The Southern Nevada Health District has housed a clinical laboratory since its formation in 1962. The lab provides support for the district's communicable disease and family planning programs.
Level B Laboratory
Through a grant from the Centers for Disease Control and Prevention (CDC), a Level B public health laboratory was constructed adjacent to the Southern Nevada Health District Shadow Lane complex. The lab and additional staff have greatly improved health surveillance and increased chances for early identification of potential health hazards.
CDC guidelines delineate public health laboratory responsibilities according to the dangers and complexities of analyzing the particular agents involved.
The following describes the various laboratory levels:
Level A Laboratories: Perform routine clinical testing and presumptive agent testing. Agents such as anthrax could be presumptively tested, but not confirmed at a level A laboratory.

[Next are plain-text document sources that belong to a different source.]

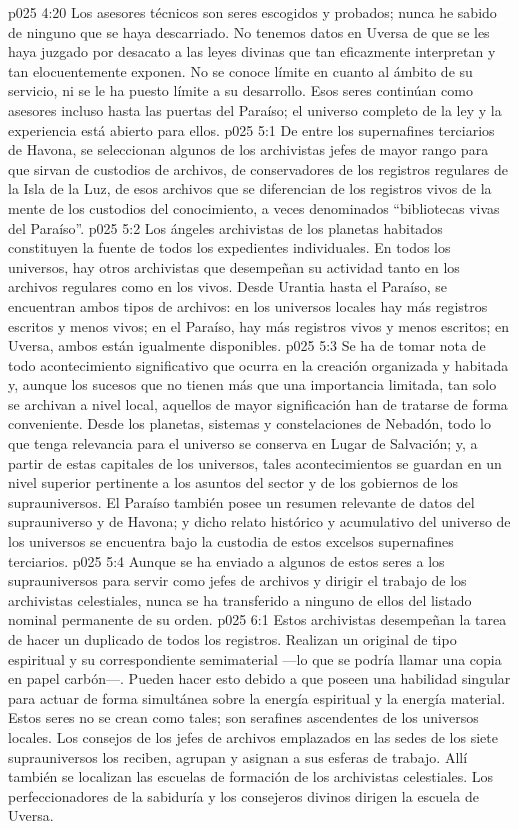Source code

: \vs p025 4:20 Los asesores técnicos son seres escogidos y probados; nunca he sabido de ninguno que se haya descarriado. No tenemos datos en Uversa de que se les haya juzgado por desacato a las leyes divinas que tan eficazmente interpretan y tan elocuentemente exponen. No se conoce límite en cuanto al ámbito de su servicio, ni se le ha puesto límite a su desarrollo. Esos seres continúan como asesores incluso hasta las puertas del Paraíso; el universo completo de la ley y la experiencia está abierto para ellos.
\vs p025 5:1 De entre los supernafines terciarios de Havona, se seleccionan algunos de los archivistas jefes de mayor rango para que sirvan de custodios de archivos, de conservadores de los registros regulares de la Isla de la Luz, de esos archivos que se diferencian de los registros vivos de la mente de los custodios del conocimiento, a veces denominados “bibliotecas vivas del Paraíso”.
\vs p025 5:2 Los ángeles archivistas de los planetas habitados constituyen la fuente de todos los expedientes individuales. En todos los universos, hay otros archivistas que desempeñan su actividad tanto en los archivos regulares como en los vivos. Desde Urantia hasta el Paraíso, se encuentran ambos tipos de archivos: en los universos locales hay más registros escritos y menos vivos; en el Paraíso, hay más registros vivos y menos escritos; en Uversa, ambos están igualmente disponibles.
\vs p025 5:3 Se ha de tomar nota de todo acontecimiento significativo que ocurra en la creación organizada y habitada y, aunque los sucesos que no tienen más que una importancia limitada, tan solo se archivan a nivel local, aquellos de mayor significación han de tratarse de forma conveniente. Desde los planetas, sistemas y constelaciones de Nebadón, todo lo que tenga relevancia para el universo se conserva en Lugar de Salvación; y, a partir de estas capitales de los universos, tales acontecimientos se guardan en un nivel superior pertinente a los asuntos del sector y de los gobiernos de los suprauniversos. El Paraíso también posee un resumen relevante de datos del suprauniverso y de Havona; y dicho relato histórico y acumulativo del universo de los universos se encuentra bajo la custodia de estos excelsos supernafines terciarios.
\vs p025 5:4 Aunque se ha enviado a algunos de estos seres a los suprauniversos para servir como jefes de archivos y dirigir el trabajo de los archivistas celestiales, nunca se ha transferido a ninguno de ellos del listado nominal permanente de su orden.
\vs p025 6:1 Estos archivistas desempeñan la tarea de hacer un duplicado de todos los registros. Realizan un original de tipo espiritual y su correspondiente semimaterial ---lo que se podría llamar una copia en papel carbón---. Pueden hacer esto debido a que poseen una habilidad singular para actuar de forma simultánea sobre la energía espiritual y la energía material. Estos seres no se crean como tales; son serafines ascendentes de los universos locales. Los consejos de los jefes de archivos emplazados en las sedes de los siete suprauniversos los reciben, agrupan y asignan a sus esferas de trabajo. Allí también se localizan las escuelas de formación de los archivistas celestiales. Los perfeccionadores de la sabiduría y los consejeros divinos dirigen la escuela de Uversa.
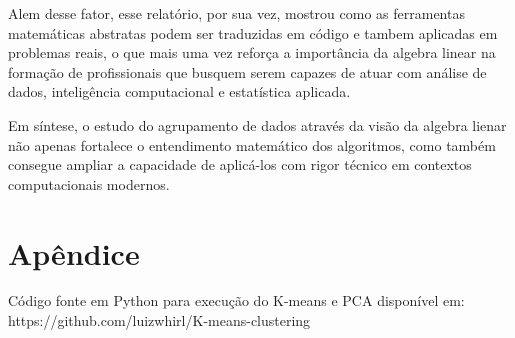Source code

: \documentclass[a4paper,12pt]{article}
\begin{document}
Alem desse fator, esse relatório, por sua vez, mostrou como as ferramentas matemáticas abstratas podem ser traduzidas em código e tambem aplicadas em problemas reais, o que mais uma vez reforça a importância da algebra linear na formação de profissionais que busquem serem capazes de atuar com análise de dados, inteligência computacional e estatística aplicada.

Em síntese, o estudo do agrupamento de dados através da visão da algebra lienar não apenas fortalece o entendimento matemático dos algoritmos, como também consegue ampliar a capacidade de aplicá-los com rigor técnico em contextos computacionais modernos.

\newpage
\renewcommand{\refname}{\section{Referências}
\addcontentsline{toc}{section}{Referências}}



    \section{Apêndice}
Código fonte em Python para execução do K-means e PCA disponível em:
https://github.com/luizwhirl/K-means-clustering
\end{document}

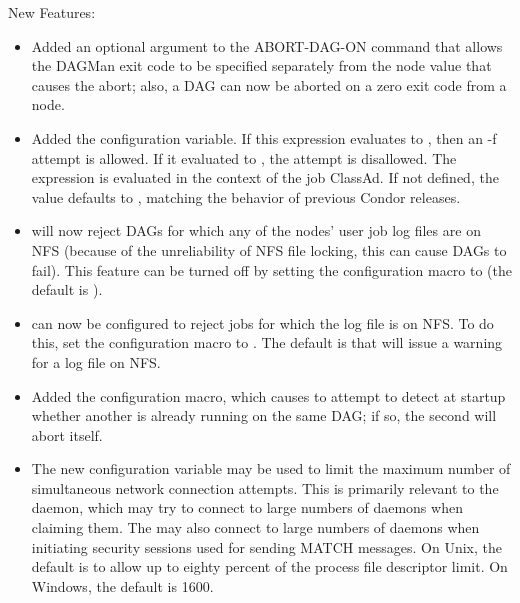 \noindent New Features:

\begin{itemize}

\item Added an optional argument to the  ABORT-DAG-ON
command that allows the DAGMan exit code to be specified separately
from the node value that causes the abort; also, a DAG can now be
aborted on a zero exit code from a node.

\item Added the  configuration variable.
If this expression evaluates to ,
then an  -f attempt is allowed.  If it evaluated to ,
the attempt is disallowed.
The expression is evaluated in the context of the job ClassAd.
If not defined, the value defaults to , matching the behavior of
previous Condor releases.

\item {} will now reject DAGs for which any of the nodes'
user job log files are on NFS (because of the unreliability of NFS
file locking, this can cause DAGs to fail).  This feature can be
turned off by setting the 
configuration macro to  (the default is ).

\item {} can now be configured to reject jobs for which
the log file is on NFS.
To do this, set the 
configuration macro to .
The default is that  will issue a warning
for a log file on NFS.

\item Added the  configuration macro,
which causes
 to attempt to detect at startup whether another
 is already running on the same DAG; if so, the second
 will abort itself.

\item The new configuration variable
 may be used to limit the
maximum number of simultaneous network connection attempts.  This is
primarily relevant to the  daemon, which may try to connect to
large numbers of  daemons when claiming them.
The  may also
connect to large numbers of  daemons when initiating
security sessions
used for sending MATCH messages.  On Unix, the default is to allow up to
eighty percent of the process file descriptor limit.  On Windows, the
default is 1600.


\end{itemize}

Examples of level A laboratories include independent clinical labs and those at universities and community hospitals.
Level B Laboratories: Perform more specialized testing on more hazardous agents. Agents such as anthrax and plague can be confirmed by a level B laboratory.
Most public health laboratories run by state or local governments are in this category.
Level C Laboratories: Perform sophisticated reference testing on more virulent pathogens, which require additional containment. An agent such as tularemia, which can cause infection in very small quantities, would be confirmed at a level C laboratory.
Some public health labs and the CDC laboratories are rated at level C.
Level D Laboratories: Perform testing on the most dangerous and virulent pathogens, like smallpox. Level D labs have highly-specialized containment equipment and laboratory technicians.
Only CDC, the Department of Defense, the Federal Bureau of Investigation and the U.S. Army Medical Research Institute of Infectious Diseases are equipped with level D laboratories.